[Extracted material Boundary: Start]
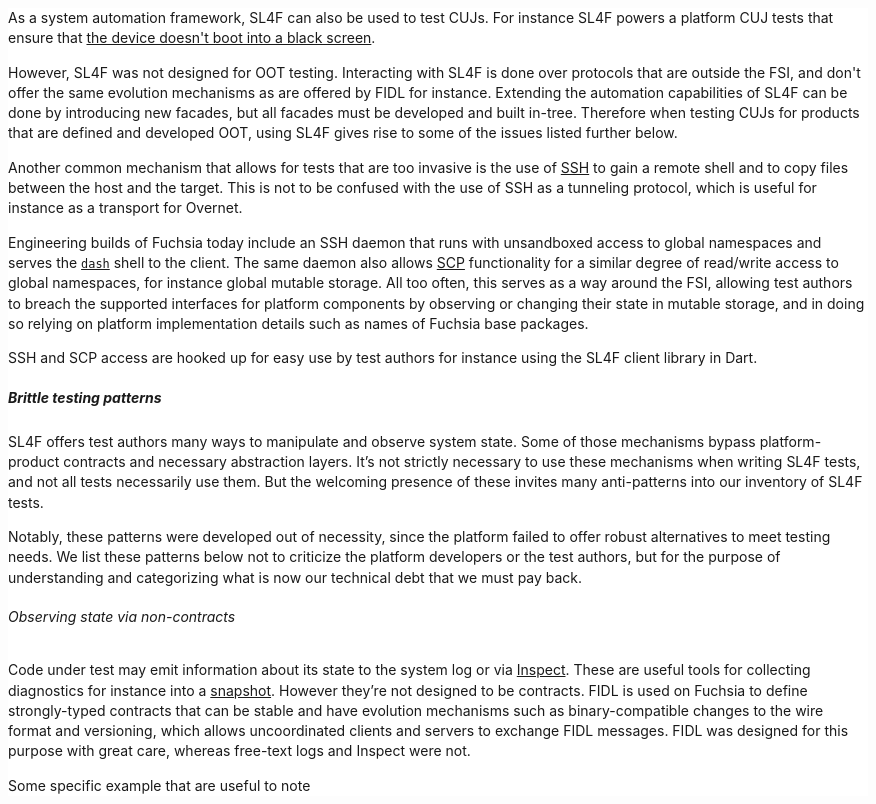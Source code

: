 As a system automation framework, SL4F can also be used to test CUJs. For
instance SL4F powers a platform CUJ tests that ensure that
[the device doesn't boot into a black screen][e2e-not-black-screen].

However, SL4F was not designed for OOT testing. Interacting with SL4F is done
over protocols that are outside the FSI, and don't offer the same evolution
mechanisms as are offered by FIDL for instance. Extending the automation
capabilities of SL4F can be done by introducing new facades, but all facades
must be developed and built in-tree. Therefore when testing CUJs for products
that are defined and developed OOT, using SL4F gives rise to some of the issues
listed further below.

Another common mechanism that allows for tests that are too invasive is the use
of [SSH] to gain a remote shell and to copy files between the host and the
target. This is not to be confused with the use of SSH as a tunneling protocol,
which is useful for instance as a transport for Overnet.

Engineering builds of Fuchsia today include an SSH daemon that runs with
unsandboxed access to global namespaces and serves the [`dash`][dash] shell to
the client. The same daemon also allows [SCP] functionality for a similar degree
of read/write access to global namespaces, for instance global mutable storage.
All too often, this serves as a way around the FSI, allowing test authors to
breach the supported interfaces for platform components by observing or changing
their state in mutable storage, and in doing so relying on platform
implementation details such as names of Fuchsia base packages.

SSH and SCP access are hooked up for easy use by test authors for instance using
the SL4F client library in Dart.

##### Brittle testing patterns

SL4F offers test authors many ways to manipulate and observe system state. Some
of those mechanisms bypass platform-product contracts and necessary abstraction
layers. It’s not strictly necessary to use these mechanisms when writing SL4F
tests, and not all tests necessarily use them. But the welcoming presence of
these invites many anti-patterns into our inventory of SL4F tests.

Notably, these patterns were developed out of necessity, since the platform
failed to offer robust alternatives to meet testing needs. We list these
patterns below not to criticize the platform developers or the test authors, but
for the purpose of understanding and categorizing what is now our technical debt
that we must pay back.

###### Observing state via non-contracts

Code under test may emit information about its state to the system log or via
[Inspect]. These are useful tools for collecting diagnostics for instance into a
[snapshot]. However they’re not designed to be contracts. FIDL is used on
Fuchsia to define strongly-typed contracts that can be stable and have evolution
mechanisms such as binary-compatible changes to the wire format and versioning,
which allows uncoordinated clients and servers to exchange FIDL messages. FIDL
was designed for this purpose with great care, whereas free-text logs and
Inspect were not.

Some specific example that are useful to note


[acts]: https://android.googlesource.com/platform/tools/test/connectivity/+/HEAD/acts
[cf]: /concepts/components/v2/README.md
[dash]: /zircon/third_party/uapp/dash/
[e2e-not-black-screen]: /src/tests/end_to_end/screen_is_not_black/
[ffx-components]: /development/tools/ffx/getting-started.md#interacting_with_components
[ffx-plugins]: /development/tools/ffx/development/plugins.md
[ffx-proxy-plugin]: /development/tools/ffx/development/plugins.md#fidl-proxy
[fidl-abi-compatibility]: /development/languages/fidl/guides/compatibility/README.md
[fsi]: /concepts/packages/system.md
[fuchsia-updatable]: /concepts/principles/updatable.md
[glossary.product-owner]: /glossary/README.md#product-owner
[inspect]: /development/diagnostics/inspect/README.md
[new-e2e-test-guide]: /development/testing/create_a_new_end_to_end_test.md
[oot-component-testing]: /contribute/roadmap/2021/oot_component_testing.md
[practical-test-pyramid]: https://martinfowler.com/articles/practical-test-pyramid.html
[scp]: https://fuchsia.dev/reference/tools/fx/cmd/scp
[sl4a]: https://android.googlesource.com/platform/external/sl4a/
[sl4f]: /development/drivers/concepts/driver_development/sl4f.md
[snapshot]: https://fuchsia.dev/reference/tools/fx/cmd/snapshot
[ssh]: /development/idk/documentation/ssh.md
[v1-test-system-services]: /concepts/testing/v1_test_component.md#additional_system_services
[v2-migration]: /contribute/open_projects/components/migration.md
[v2-testing]: /development/testing/components/README.md
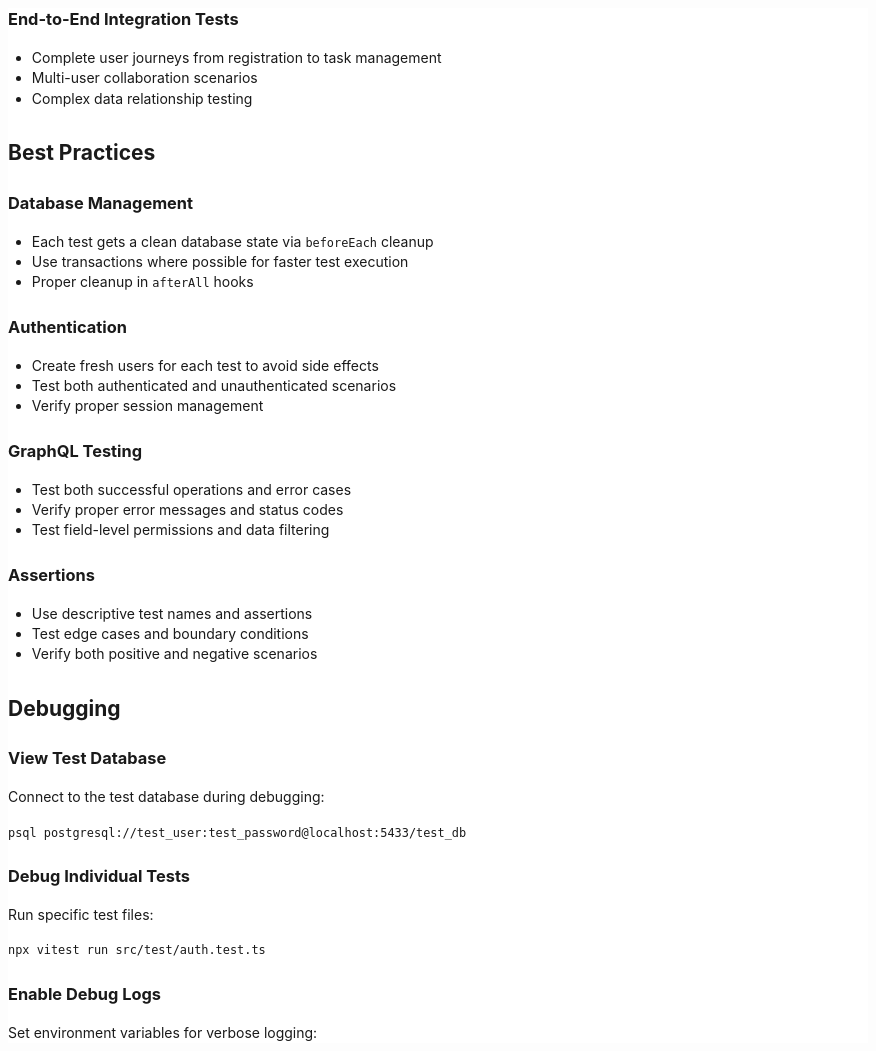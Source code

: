 ### End-to-End Integration Tests

- Complete user journeys from registration to task management
- Multi-user collaboration scenarios
- Complex data relationship testing

## Best Practices

### Database Management

- Each test gets a clean database state via `beforeEach` cleanup
- Use transactions where possible for faster test execution
- Proper cleanup in `afterAll` hooks

### Authentication

- Create fresh users for each test to avoid side effects
- Test both authenticated and unauthenticated scenarios
- Verify proper session management

### GraphQL Testing

- Test both successful operations and error cases
- Verify proper error messages and status codes
- Test field-level permissions and data filtering

### Assertions

- Use descriptive test names and assertions
- Test edge cases and boundary conditions
- Verify both positive and negative scenarios

## Debugging

### View Test Database

Connect to the test database during debugging:

```bash
psql postgresql://test_user:test_password@localhost:5433/test_db
```

### Debug Individual Tests

Run specific test files:

```bash
npx vitest run src/test/auth.test.ts
```

### Enable Debug Logs

Set environment variables for verbose logging:
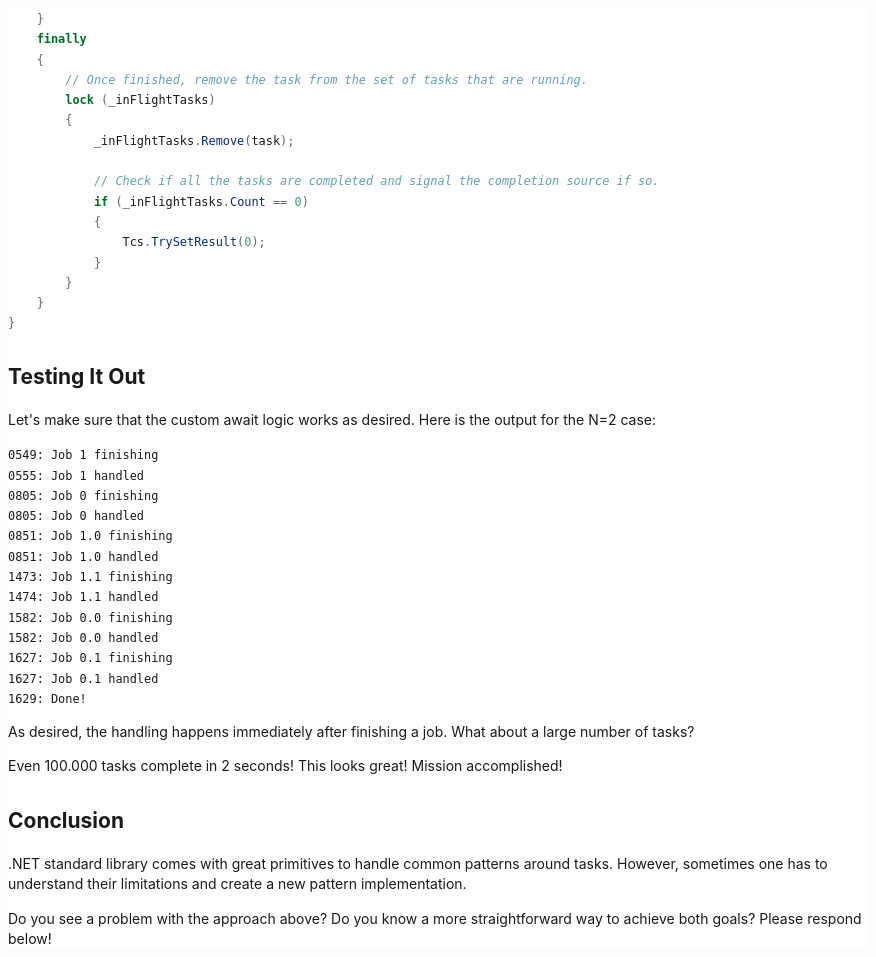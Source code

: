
 ```cs
    }
    finally
    {
        // Once finished, remove the task from the set of tasks that are running.
        lock (_inFlightTasks)
        {
            _inFlightTasks.Remove(task);

            // Check if all the tasks are completed and signal the completion source if so.
            if (_inFlightTasks.Count == 0)
            {
                Tcs.TrySetResult(0);
            }
        }
    }
}
```

## Testing It Out

Let's make sure that the custom await logic works as desired. Here is the output for the N=2 case:

```
0549: Job 1 finishing
0555: Job 1 handled
0805: Job 0 finishing
0805: Job 0 handled
0851: Job 1.0 finishing
0851: Job 1.0 handled
1473: Job 1.1 finishing
1474: Job 1.1 handled
1582: Job 0.0 finishing
1582: Job 0.0 handled
1627: Job 0.1 finishing
1627: Job 0.1 handled
1629: Done!
```

As desired, the handling happens immediately after finishing a job. What about a large number of tasks?

Even 100.000 tasks complete in 2 seconds! This looks great! Mission accomplished!

## Conclusion

.NET standard library comes with great primitives to handle common patterns around tasks. However, sometimes one has to understand their limitations and create a new pattern implementation.

Do you see a problem with the approach above? Do you know a more straightforward way to achieve both goals? Please respond below!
[Extracted material Boundary: End]
(Your objective): Copy every line above exactly; images stay out.

(Solution below):
Source code

: As a system automation framework, SL4F can also be used to test CUJs. For
instance SL4F powers a platform CUJ tests that ensure that
[the device doesn't boot into a black screen][e2e-not-black-screen].

However, SL4F was not designed for OOT testing. Interacting with SL4F is done
over protocols that are outside the FSI, and don't offer the same evolution
mechanisms as are offered by FIDL for instance. Extending the automation
capabilities of SL4F can be done by introducing new facades, but all facades
must be developed and built in-tree. Therefore when testing CUJs for products
that are defined and developed OOT, using SL4F gives rise to some of the issues
listed further below.

Another common mechanism that allows for tests that are too invasive is the use
of [SSH] to gain a remote shell and to copy files between the host and the
target. This is not to be confused with the use of SSH as a tunneling protocol,
which is useful for instance as a transport for Overnet.

Engineering builds of Fuchsia today include an SSH daemon that runs with
unsandboxed access to global namespaces and serves the [`dash`][dash] shell to
the client. The same daemon also allows [SCP] functionality for a similar degree
of read/write access to global namespaces, for instance global mutable storage.
All too often, this serves as a way around the FSI, allowing test authors to
breach the supported interfaces for platform components by observing or changing
their state in mutable storage, and in doing so relying on platform
implementation details such as names of Fuchsia base packages.

SSH and SCP access are hooked up for easy use by test authors for instance using
the SL4F client library in Dart.

##### Brittle testing patterns

SL4F offers test authors many ways to manipulate and observe system state. Some
of those mechanisms bypass platform-product contracts and necessary abstraction
layers. It’s not strictly necessary to use these mechanisms when writing SL4F
tests, and not all tests necessarily use them. But the welcoming presence of
these invites many anti-patterns into our inventory of SL4F tests.

Notably, these patterns were developed out of necessity, since the platform
failed to offer robust alternatives to meet testing needs. We list these
patterns below not to criticize the platform developers or the test authors, but
for the purpose of understanding and categorizing what is now our technical debt
that we must pay back.

###### Observing state via non-contracts

Code under test may emit information about its state to the system log or via
[Inspect]. These are useful tools for collecting diagnostics for instance into a
[snapshot]. However they’re not designed to be contracts. FIDL is used on
Fuchsia to define strongly-typed contracts that can be stable and have evolution
mechanisms such as binary-compatible changes to the wire format and versioning,
which allows uncoordinated clients and servers to exchange FIDL messages. FIDL
was designed for this purpose with great care, whereas free-text logs and
Inspect were not.

Some specific example that are useful to note


[acts]: https://android.googlesource.com/platform/tools/test/connectivity/+/HEAD/acts
[cf]: /concepts/components/v2/README.md
[dash]: /zircon/third_party/uapp/dash/
[e2e-not-black-screen]: /src/tests/end_to_end/screen_is_not_black/
[ffx-components]: /development/tools/ffx/getting-started.md#interacting_with_components
[ffx-plugins]: /development/tools/ffx/development/plugins.md
[ffx-proxy-plugin]: /development/tools/ffx/development/plugins.md#fidl-proxy
[fidl-abi-compatibility]: /development/languages/fidl/guides/compatibility/README.md
[fsi]: /concepts/packages/system.md
[fuchsia-updatable]: /concepts/principles/updatable.md
[glossary.product-owner]: /glossary/README.md#product-owner
[inspect]: /development/diagnostics/inspect/README.md
[new-e2e-test-guide]: /development/testing/create_a_new_end_to_end_test.md
[oot-component-testing]: /contribute/roadmap/2021/oot_component_testing.md
[practical-test-pyramid]: https://martinfowler.com/articles/practical-test-pyramid.html
[scp]: https://fuchsia.dev/reference/tools/fx/cmd/scp
[sl4a]: https://android.googlesource.com/platform/external/sl4a/
[sl4f]: /development/drivers/concepts/driver_development/sl4f.md
[snapshot]: https://fuchsia.dev/reference/tools/fx/cmd/snapshot
[ssh]: /development/idk/documentation/ssh.md
[v1-test-system-services]: /concepts/testing/v1_test_component.md#additional_system_services
[v2-migration]: /contribute/open_projects/components/migration.md
[v2-testing]: /development/testing/components/README.md
Source code

: ### End-to-End Integration Tests

- Complete user journeys from registration to task management
- Multi-user collaboration scenarios
- Complex data relationship testing

## Best Practices

### Database Management

- Each test gets a clean database state via `beforeEach` cleanup
- Use transactions where possible for faster test execution
- Proper cleanup in `afterAll` hooks

### Authentication

- Create fresh users for each test to avoid side effects
- Test both authenticated and unauthenticated scenarios
- Verify proper session management

### GraphQL Testing

- Test both successful operations and error cases
- Verify proper error messages and status codes
- Test field-level permissions and data filtering

### Assertions

- Use descriptive test names and assertions
- Test edge cases and boundary conditions
- Verify both positive and negative scenarios

## Debugging

### View Test Database

Connect to the test database during debugging:

```bash
psql postgresql://test_user:test_password@localhost:5433/test_db
```

### Debug Individual Tests

Run specific test files:

```bash
npx vitest run src/test/auth.test.ts
```

### Enable Debug Logs

Set environment variables for verbose logging:
Source code

:
 ```cs
    }
    finally
    {
        // Once finished, remove the task from the set of tasks that are running.
        lock (_inFlightTasks)
        {
            _inFlightTasks.Remove(task);

            // Check if all the tasks are completed and signal the completion source if so.
            if (_inFlightTasks.Count == 0)
            {
                Tcs.TrySetResult(0);
            }
        }
    }
}
```

## Testing It Out

Let's make sure that the custom await logic works as desired. Here is the output for the N=2 case:

```
0549: Job 1 finishing
0555: Job 1 handled
0805: Job 0 finishing
0805: Job 0 handled
0851: Job 1.0 finishing
0851: Job 1.0 handled
1473: Job 1.1 finishing
1474: Job 1.1 handled
1582: Job 0.0 finishing
1582: Job 0.0 handled
1627: Job 0.1 finishing
1627: Job 0.1 handled
1629: Done!
```

As desired, the handling happens immediately after finishing a job. What about a large number of tasks?

Even 100.000 tasks complete in 2 seconds! This looks great! Mission accomplished!

## Conclusion

.NET standard library comes with great primitives to handle common patterns around tasks. However, sometimes one has to understand their limitations and create a new pattern implementation.

Do you see a problem with the approach above? Do you know a more straightforward way to achieve both goals? Please respond below!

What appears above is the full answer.